Which is why it’s no surprise that the Gothenburg band’s comeback album At War With Reality (2014) became one of the most lauded metal records that year. Over the phone from Germany, where he’s spending his day doing just interviews, frontman Tomas Lindberg says he wouldn’t change a single decision. “It’s always been that we appreciate where we are now. We wouldn’t try to change the past. You never know what would have happened. We’re in a super brilliant position now and we have the resources and knowledge now and grateful that we have fans who support us,” he says.

Now promoting their sixth album, To Drink From the Night Itself (out via Century Media Records on May 18th), Lindberg spoke to Rolling Stone India about the pressures of a comeback and inviting heavy metal act King Diamond’s guitarist Andy LaRocque for a second time. Excerpts:

There were follow-up expectations when At War With Reality released and then it became so well-appreciated. Did the same expectations hang around when you began working on this album?

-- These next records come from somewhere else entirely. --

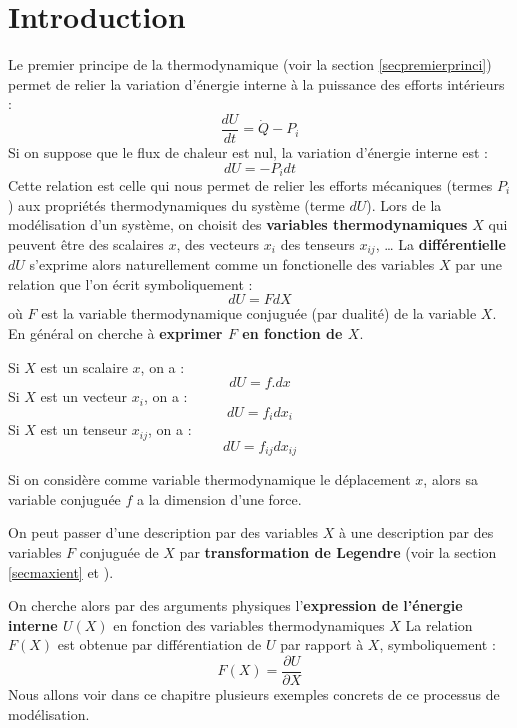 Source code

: \documentclass[12pt]{book}
\begin{document}
\section{Introduction}
Le premier principe de la thermodynamique (voir la section
\ref{secpremierprinci}) permet de relier la
variation d'\'energie interne \`a la puissance des
efforts int\'erieurs :
\begin{equation}
\frac{dU}{dt}=\dot Q -P_i
\end{equation}
Si on suppose que le flux de chaleur est nul, la variation d'\'energie
interne est :
\begin{equation}
dU=-P_i dt
\end{equation}
Cette relation est celle qui nous permet de relier les efforts
m\'ecaniques (termes $P_i$) aux propri\'et\'es thermodynamiques du
syst\`eme (terme $dU$).
Lors de la mod\'elisation d'un syst\`eme, on choisit des {\bf variables
thermodynamiques} $X$ qui peuvent \^etre des scalaires $x$, des
vecteurs $x_i$ des tenseurs $x_{ij}$, \dots
La {\bf diff\'erentielle $dU$} s'exprime alors naturellement comme un
fonctionelle des variables $X$ par une relation que l'on \'ecrit
symboliquement :
\begin{equation}
dU=FdX
\end{equation}
o\`u $F$ est la variable thermodynamique conjugu\'ee (par dualit\'e)
de la variable $X$.
En g\'en\'eral on cherche \`a {\bf exprimer $F$ en fonction de $X$}.
\begin{rem}
Si $X$ est un scalaire $x$, on a :
\begin{equation}
dU=f.dx
\end{equation}
Si $X$ est un vecteur $x_i$, on a :
\begin{equation}
dU=f_idx_i
\end{equation}
Si $X$ est un tenseur $x_{ij}$, on a :
\begin{equation}
dU=f_{ij}dx_{ij}
\end{equation}
\end{rem}
\begin{rem}
Si on consid\`ere comme variable thermodynamique le d\'eplacement $x$,
alors sa variable conjugu\'ee $f$ a la dimension d'une force.
\end{rem}
\begin{rem}
On peut passer d'une description par des variables $X$ \`a une
description par des variables $F$ conjugu\'ee de $X$ par
{\bf transformation de Legendre} (voir la section \ref{secmaxient} 
et \cite{ph:physt:Diu89}).
\end{rem}
On cherche alors par des arguments physiques l'{\bf expression de
l'\'energie interne $U(X)$} en fonction des
variables thermodynamiques $X$
La relation $F(X)$ est obtenue par diff\'erentiation de $U$ par
rapport \`a $X$, symboliquement :
\begin{equation}
F(X)=\frac{\partial U}{\partial X}
\end{equation}
Nous allons voir dans ce chapitre plusieurs exemples concrets de ce
processus de mod\'elisation.
\end{document}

It was a different pressure this time. We said to ourselves that we don’t want the outside pressure that held us down with At War With Reality. We really went for it on that record, we needed to do that record. We needed to sound like that. When we listen back to it, we still felt like it was a little bit safe, you know? A bit controlled and polished in the sound department. We’re super proud of it, but having done that record, we then felt we could do anything [next]. The pressure is off; we can just focus on creating what we want to create again.

The whole Anders quitting thing happened (guitarist and co-founder Bjorler left in 2017) and that put a lot of pressure on me and Jonas (Bjorler, bassist and brother of Anders). There was nothing holding us back, though.

But you like pressure, from what I understand. It almost seems to be the underlying message of his whole album in terms of concepts. Would you agree?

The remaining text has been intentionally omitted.